We took a field trip yesterday to the Parque Nacional Altos de Campana, west of Ciudad de Panamá, where I saw a tremendous variety of Lepidoptera (butterflies and moths), and expanded my ant, fly, and wasp sampling. Didn't see any snakes, which I'm told are fond of many of the park trails, but I did have one altercation with an unknown bug. While walking on a trail scouting for ants and mushroom-feeding flies, I reached up to brush away something that had fallen onto my back. It immediately sank something sharp into my middle finger. I reflexively flung it into the brush, where it flapped away angrily without my getting a clear look at it. (I take full responsibility for the anthropomorphism here.)

Whatever it was, it drew blood, it hurt more than the Parachartergus wasps did, and like the former, it left me stinging all day.

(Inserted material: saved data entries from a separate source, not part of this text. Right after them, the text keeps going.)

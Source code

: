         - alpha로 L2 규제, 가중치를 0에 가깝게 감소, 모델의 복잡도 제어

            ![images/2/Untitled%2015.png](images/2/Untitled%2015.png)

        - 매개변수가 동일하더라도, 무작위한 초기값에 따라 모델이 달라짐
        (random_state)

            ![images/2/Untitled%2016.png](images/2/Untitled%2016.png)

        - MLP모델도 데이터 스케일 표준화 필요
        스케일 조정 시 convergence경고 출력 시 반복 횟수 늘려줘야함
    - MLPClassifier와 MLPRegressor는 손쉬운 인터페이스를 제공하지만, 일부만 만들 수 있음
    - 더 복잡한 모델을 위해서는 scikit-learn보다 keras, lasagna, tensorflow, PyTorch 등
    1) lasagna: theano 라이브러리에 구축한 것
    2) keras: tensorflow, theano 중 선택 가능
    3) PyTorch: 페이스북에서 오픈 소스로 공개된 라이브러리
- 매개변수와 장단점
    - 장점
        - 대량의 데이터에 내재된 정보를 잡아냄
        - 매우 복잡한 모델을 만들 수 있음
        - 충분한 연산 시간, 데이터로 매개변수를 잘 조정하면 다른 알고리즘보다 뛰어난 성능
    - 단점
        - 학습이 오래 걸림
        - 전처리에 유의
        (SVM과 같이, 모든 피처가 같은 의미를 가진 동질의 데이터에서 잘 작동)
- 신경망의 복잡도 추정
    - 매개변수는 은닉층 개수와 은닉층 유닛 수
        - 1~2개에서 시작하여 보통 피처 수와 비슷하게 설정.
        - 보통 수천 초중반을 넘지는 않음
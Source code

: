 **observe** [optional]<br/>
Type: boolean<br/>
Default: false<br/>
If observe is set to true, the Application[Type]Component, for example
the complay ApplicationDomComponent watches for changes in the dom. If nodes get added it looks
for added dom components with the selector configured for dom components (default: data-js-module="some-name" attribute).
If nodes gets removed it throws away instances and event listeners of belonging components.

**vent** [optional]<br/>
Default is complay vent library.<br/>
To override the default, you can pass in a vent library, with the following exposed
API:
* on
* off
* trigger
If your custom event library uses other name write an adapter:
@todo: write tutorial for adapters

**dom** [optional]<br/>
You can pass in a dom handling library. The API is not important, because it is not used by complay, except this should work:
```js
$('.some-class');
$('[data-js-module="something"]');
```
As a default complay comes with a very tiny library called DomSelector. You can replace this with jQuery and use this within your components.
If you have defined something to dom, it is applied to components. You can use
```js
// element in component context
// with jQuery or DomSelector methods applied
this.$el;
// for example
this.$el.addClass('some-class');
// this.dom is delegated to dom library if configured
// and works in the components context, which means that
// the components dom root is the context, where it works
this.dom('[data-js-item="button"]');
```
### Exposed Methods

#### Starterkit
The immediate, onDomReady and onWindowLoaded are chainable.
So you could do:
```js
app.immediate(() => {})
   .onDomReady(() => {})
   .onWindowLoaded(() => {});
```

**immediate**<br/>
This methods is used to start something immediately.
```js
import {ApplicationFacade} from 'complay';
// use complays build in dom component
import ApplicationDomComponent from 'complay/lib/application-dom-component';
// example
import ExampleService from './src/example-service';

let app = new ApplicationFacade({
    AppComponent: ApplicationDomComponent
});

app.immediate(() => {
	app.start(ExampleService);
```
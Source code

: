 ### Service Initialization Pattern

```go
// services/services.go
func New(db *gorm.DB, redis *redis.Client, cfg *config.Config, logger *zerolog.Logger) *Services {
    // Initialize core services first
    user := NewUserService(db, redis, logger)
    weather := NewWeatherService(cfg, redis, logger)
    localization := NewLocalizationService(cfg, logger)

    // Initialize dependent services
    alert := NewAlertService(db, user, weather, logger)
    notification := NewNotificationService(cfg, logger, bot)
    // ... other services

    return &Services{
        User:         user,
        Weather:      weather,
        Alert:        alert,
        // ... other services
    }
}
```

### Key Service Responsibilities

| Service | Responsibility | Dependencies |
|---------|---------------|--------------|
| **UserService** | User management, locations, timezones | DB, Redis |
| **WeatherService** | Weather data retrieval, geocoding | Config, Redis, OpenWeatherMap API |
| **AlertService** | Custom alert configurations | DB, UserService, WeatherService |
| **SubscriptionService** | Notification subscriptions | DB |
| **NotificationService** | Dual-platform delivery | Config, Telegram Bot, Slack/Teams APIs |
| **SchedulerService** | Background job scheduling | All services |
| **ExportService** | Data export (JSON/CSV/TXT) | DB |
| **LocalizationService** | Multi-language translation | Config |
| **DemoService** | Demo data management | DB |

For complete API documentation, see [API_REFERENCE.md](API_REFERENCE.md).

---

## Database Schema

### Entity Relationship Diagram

Since it flapped when flung, and didn't leave tooth marks, it was clearly an insect. It's possible that it was merely a nip inflicted by mandibles, but it didn't look like one, and I'm pretty sure the critter envenomated me (no swelling, but that prolonged burning and tingling was suspicious). So, I'm guessing that it was either a sting from a wasp, bee, or winged female ant, or else it was a bite from a true bug (order Hemiptera), as true bugs have piercing mouthparts. Since the predatory Hemiptera, much like spiders, inject digestive fluids into their prey, some true bugs can inflict a truly irritating bite.

Some tropical American "assassin bugs" in this order can transmit Chagas disease, although a casual bite in self-defense probably wouldn't be an effective way to do so. Infections with this disease usually happen when a bug feeds at length on an individual and defecates while taking its blood meal. This releases parasites onto the broken skin of the bite victim, who may inadvertently rub them in while scratching the bitten area.

So, if even on the outside chance that my adversary was an assassin bug, its brief attack probably hurt nothing but my finger and my entomological pride. I really wish I'd seen it, because I'd have prepared a special ethanol vial with the critter's name on it. However, after my having collected (permanently) more than a few specimens during this trip, it's probably poetic justice that I'd get chomped or stung by one that just happened by. If the leaf-litter ants were as anthropomorphic as I was in my second paragraph, they'd be laughing their little gasters off.